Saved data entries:
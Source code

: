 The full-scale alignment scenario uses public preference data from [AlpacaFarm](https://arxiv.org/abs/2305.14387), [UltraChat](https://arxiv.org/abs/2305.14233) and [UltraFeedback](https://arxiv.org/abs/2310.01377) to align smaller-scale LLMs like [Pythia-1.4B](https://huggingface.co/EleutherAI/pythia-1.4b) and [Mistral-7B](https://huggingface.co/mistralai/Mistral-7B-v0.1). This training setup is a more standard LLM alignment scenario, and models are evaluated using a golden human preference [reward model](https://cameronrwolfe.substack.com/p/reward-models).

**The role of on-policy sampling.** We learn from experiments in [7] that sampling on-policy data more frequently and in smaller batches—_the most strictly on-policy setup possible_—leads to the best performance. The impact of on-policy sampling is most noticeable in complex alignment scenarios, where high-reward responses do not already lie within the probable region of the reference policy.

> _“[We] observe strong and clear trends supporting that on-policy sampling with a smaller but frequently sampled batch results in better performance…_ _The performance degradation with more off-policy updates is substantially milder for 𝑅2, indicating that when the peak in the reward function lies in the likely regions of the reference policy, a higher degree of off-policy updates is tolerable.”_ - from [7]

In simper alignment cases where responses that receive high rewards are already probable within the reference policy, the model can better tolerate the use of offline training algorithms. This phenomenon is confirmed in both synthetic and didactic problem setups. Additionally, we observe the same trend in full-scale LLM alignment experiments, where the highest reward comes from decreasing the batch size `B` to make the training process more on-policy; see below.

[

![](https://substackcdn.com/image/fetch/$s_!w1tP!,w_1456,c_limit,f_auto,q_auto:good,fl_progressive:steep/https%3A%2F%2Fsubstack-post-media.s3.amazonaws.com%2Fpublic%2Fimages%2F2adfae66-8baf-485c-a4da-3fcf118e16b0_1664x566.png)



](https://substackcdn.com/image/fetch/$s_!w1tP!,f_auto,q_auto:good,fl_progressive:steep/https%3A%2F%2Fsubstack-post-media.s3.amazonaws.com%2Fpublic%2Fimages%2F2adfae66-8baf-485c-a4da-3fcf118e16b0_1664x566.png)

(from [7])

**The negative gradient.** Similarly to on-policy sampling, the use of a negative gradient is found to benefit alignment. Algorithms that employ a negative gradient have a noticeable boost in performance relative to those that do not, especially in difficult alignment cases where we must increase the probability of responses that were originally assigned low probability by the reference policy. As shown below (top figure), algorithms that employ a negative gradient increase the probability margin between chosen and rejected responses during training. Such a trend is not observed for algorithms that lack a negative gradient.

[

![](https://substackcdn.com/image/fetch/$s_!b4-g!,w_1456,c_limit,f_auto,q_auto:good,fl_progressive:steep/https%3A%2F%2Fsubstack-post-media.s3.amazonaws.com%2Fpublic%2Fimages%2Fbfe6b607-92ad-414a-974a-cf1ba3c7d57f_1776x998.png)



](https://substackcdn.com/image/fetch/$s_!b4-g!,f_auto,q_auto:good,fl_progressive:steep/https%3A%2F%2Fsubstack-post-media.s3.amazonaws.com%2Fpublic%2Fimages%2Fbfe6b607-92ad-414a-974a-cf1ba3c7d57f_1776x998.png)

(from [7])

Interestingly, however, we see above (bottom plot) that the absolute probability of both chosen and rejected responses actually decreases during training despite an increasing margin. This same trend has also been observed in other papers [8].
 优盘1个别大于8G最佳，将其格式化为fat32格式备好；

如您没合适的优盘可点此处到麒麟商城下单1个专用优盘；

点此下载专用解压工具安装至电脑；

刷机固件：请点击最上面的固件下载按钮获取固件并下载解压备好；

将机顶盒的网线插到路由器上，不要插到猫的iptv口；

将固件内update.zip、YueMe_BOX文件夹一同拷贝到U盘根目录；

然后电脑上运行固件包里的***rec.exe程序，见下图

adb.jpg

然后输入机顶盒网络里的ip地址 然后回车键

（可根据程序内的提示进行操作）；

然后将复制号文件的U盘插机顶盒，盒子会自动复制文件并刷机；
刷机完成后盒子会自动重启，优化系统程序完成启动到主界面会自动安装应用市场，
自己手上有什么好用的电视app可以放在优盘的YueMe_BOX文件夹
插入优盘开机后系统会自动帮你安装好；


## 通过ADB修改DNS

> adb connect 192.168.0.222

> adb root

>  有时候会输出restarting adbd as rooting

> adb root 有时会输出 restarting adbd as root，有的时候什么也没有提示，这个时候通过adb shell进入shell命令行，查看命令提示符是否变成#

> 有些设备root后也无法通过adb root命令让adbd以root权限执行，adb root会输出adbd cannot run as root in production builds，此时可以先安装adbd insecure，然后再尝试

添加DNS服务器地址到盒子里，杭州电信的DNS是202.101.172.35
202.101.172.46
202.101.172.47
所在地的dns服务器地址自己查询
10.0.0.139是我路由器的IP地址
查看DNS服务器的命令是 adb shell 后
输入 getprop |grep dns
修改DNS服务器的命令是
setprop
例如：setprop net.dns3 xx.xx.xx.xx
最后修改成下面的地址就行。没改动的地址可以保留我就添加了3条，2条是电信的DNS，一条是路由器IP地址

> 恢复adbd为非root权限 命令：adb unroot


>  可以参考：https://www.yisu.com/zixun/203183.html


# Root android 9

## [Prompt]
Your output must contain exactly the lines from the one containing "所在地的dns服务器地址自己查询" to the final line of the data above, and no other text.

## [Exercise solution]
所在地的dns服务器地址自己查询
10.0.0.139是我路由器的IP地址
查看DNS服务器的命令是 adb shell 后
输入 getprop |grep dns
修改DNS服务器的命令是
setprop
例如：setprop net.dns3 xx.xx.xx.xx
最后修改成下面的地址就行。没改动的地址可以保留我就添加了3条，2条是电信的DNS，一条是路由器IP地址

> 恢复adbd为非root权限 命令：adb unroot


>  可以参考：https://www.yisu.com/zixun/203183.html


# Root android 9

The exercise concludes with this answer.